Friday, January 8, 2010
Interview: Jennifer Hubbard (Author of The Secret Year)
A Brief Biography (from Amazon):
Jennifer R. Hubbard grew up in New England and now lives in the Philadelphia area. She is a hiker, a chocolate lover, and a night person who believes that mornings were meant to be slept through.
She's been writing since the age of six, when she used to write and illustrate her own picture books. In high school, she considered it fun to come home from school and write novels in discount spiral-bound notebooks.
She had her first short story published when she was seventeen. Her short fiction has appeared in literary magazines. Her first book, the contemporary young-adult novel THE SECRET YEAR, will be published by Viking.
What inspired the premise of THE SECRET YEAR?
I’m not sure where the idea came from. I had an idea about a secret relationship that ended in death, with a notebook about the relationship left behind. I wasn’t sure what was in the notebook or why the relationship had to be secret, so I wrote the story to find out.
Colt is a bit younger than Julia; does this detail serve a particular purpose in the novel?
I think it enhances the inequality in their relationship, the sense Colt often has that he is one step below Julia. On the surface, the characters use that inequality for dramatic effect, while deceiving themselves about the real impact it has on them. But I would love to hear readers’ thoughts on that.
I felt that the order in which passages of Julia’s diary were revealed were integral to understanding Julia and Colt’s relationship; did you outline/plan this from the beginning or was revision and rewriting a major influence?

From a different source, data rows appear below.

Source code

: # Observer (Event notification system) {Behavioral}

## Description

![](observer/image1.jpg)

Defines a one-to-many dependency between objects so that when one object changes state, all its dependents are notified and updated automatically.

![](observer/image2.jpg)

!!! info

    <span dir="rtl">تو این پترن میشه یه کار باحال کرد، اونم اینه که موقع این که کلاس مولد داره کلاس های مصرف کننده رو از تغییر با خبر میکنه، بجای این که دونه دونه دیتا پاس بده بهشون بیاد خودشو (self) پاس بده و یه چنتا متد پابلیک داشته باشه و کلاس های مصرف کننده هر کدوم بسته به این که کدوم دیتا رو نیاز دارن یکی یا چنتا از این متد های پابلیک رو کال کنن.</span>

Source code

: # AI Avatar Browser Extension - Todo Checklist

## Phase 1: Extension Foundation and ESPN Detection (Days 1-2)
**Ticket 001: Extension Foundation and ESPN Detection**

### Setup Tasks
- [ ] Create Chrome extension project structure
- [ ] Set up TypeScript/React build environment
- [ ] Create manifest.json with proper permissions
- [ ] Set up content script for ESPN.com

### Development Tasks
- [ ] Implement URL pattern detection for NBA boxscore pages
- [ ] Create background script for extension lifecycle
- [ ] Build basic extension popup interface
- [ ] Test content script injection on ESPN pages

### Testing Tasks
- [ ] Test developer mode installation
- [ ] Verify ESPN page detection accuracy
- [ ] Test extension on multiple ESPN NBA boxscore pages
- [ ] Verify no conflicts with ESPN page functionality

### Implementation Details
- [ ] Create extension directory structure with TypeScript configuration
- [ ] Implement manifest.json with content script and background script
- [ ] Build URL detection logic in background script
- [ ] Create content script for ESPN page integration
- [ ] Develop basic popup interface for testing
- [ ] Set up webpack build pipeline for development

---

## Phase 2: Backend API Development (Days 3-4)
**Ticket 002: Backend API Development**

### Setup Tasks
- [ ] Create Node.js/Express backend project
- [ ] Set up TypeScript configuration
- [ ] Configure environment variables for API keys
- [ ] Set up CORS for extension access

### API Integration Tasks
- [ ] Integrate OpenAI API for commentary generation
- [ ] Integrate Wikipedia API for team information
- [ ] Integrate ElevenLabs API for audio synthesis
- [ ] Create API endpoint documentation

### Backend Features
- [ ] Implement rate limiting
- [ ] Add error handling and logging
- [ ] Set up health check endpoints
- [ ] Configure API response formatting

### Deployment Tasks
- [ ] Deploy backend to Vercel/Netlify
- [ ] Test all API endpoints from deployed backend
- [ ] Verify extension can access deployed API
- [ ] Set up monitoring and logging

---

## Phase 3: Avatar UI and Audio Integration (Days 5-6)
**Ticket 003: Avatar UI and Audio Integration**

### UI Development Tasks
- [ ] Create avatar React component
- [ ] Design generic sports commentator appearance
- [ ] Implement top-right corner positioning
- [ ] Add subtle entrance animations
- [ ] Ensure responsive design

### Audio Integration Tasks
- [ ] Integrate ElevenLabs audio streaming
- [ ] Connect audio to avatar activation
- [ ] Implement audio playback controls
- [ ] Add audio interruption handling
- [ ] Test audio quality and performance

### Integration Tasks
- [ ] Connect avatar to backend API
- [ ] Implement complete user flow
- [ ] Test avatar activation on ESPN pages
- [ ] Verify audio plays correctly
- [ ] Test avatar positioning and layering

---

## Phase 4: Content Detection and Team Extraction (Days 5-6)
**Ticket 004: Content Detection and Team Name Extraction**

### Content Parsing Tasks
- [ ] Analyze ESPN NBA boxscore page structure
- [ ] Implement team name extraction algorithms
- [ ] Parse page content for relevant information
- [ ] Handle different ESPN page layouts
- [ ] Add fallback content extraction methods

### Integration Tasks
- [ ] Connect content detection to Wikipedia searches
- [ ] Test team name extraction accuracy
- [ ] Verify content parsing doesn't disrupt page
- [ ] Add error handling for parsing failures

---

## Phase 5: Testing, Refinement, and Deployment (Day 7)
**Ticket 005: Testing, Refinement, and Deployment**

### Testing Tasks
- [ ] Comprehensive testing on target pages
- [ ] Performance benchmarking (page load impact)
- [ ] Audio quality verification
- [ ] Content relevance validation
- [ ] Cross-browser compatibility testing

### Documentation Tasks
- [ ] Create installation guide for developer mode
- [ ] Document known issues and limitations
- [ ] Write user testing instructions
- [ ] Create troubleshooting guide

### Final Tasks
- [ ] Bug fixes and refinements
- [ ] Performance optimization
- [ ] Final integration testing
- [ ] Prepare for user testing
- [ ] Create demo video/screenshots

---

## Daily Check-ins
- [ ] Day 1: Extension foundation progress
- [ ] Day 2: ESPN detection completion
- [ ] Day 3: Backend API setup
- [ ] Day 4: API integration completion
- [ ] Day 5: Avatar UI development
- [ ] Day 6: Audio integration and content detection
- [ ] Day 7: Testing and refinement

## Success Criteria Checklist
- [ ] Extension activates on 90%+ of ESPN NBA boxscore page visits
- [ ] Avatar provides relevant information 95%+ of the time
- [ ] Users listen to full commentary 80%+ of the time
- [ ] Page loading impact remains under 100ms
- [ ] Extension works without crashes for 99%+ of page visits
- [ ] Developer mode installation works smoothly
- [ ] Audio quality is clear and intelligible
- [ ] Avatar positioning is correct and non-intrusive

As I wrote, I found that many of the journal passages from Julia’s past related to whatever was going on in Colt’s life when he read them. When I noticed that, I immediately thought it was a good idea to continue, and so it went from being an unconscious strategy to a conscious one.
Did you do any research while writing TSY? If yes, please explain.
Much of what appears in TSY is based on “incidental research”—things I’ve experienced myself that I used in the book. I’ve lived most of my life near rivers and creeks; I’ve shot a target rifle; I’ve seen bittersweet in the late fall. But for the details of Julia’s fatal accident, I did do some research on auto crashes, and statistics on survival related to the use of safety belts and airbags.
What was the most difficult aspect of writing TSY?
Getting the ending right. I probably rewrote that more than any other part of the book. Originally, the book went on too long, and started introducing new plots rather than just wrapping up the storyline of this one. I also had critiquers arguing about whether Colt should end up with Kirby, or Syd, or nobody.
Did you always want to be a novelist?
I always wanted to write. For years, I wrote and sold short stories, and though I tried novels, I wasn’t sure I would be able to write a publishable book-length manuscript. It took practice.
What jobs did you have on your way to being a writer? Did they help you in any way as a writer?
Every job and every experience helps in some way, I think. You have to have something to write about. Most of my day jobs have involved science, but I’ve also worked in a restaurant and done baby-sitting.
When and where do you usually write?
Evenings, weekends, and days off. I usually write on the computer in a spare bedroom of our house; it has become my writing office. But if we’re traveling, I write longhand in notebooks. The last time I was on a writing retreat, I wrote on a borrowed laptop.
Is there something that is a must have for you to be able to write?
Ideas! I prefer to write here in my office, on my computer, with my music on. But I can write elsewhere if I have to; all I need is something to say and a way to write it down.
What author or book most influenced you as a writer or in general?
In terms of influence, probably Jack Kerouac. There’s something about the spontaneity of his voice that excited me as a writer. But I love to read, and I read widely; there are very few genres that I never read. On my shelves right now, I have chapter books, middle-grade novels, YA books, adult classics, adult bestsellers, poetry, short stories, literary magazines, essays, and plays. I have books about history, travel, business, science; I have humor and biographies.
Can you tell us anything about your next YA novel(s)?
Only that I continue to work with contemporary, realistic stories.
The Hiding Spot is dedicated to my personal hiding spot, books. Is there a place, activity, or person that is your hiding spot?
I love the woods, where I hike regularly.
Anything else you would like to share with us?
Thanks for having me, and asking such great questions!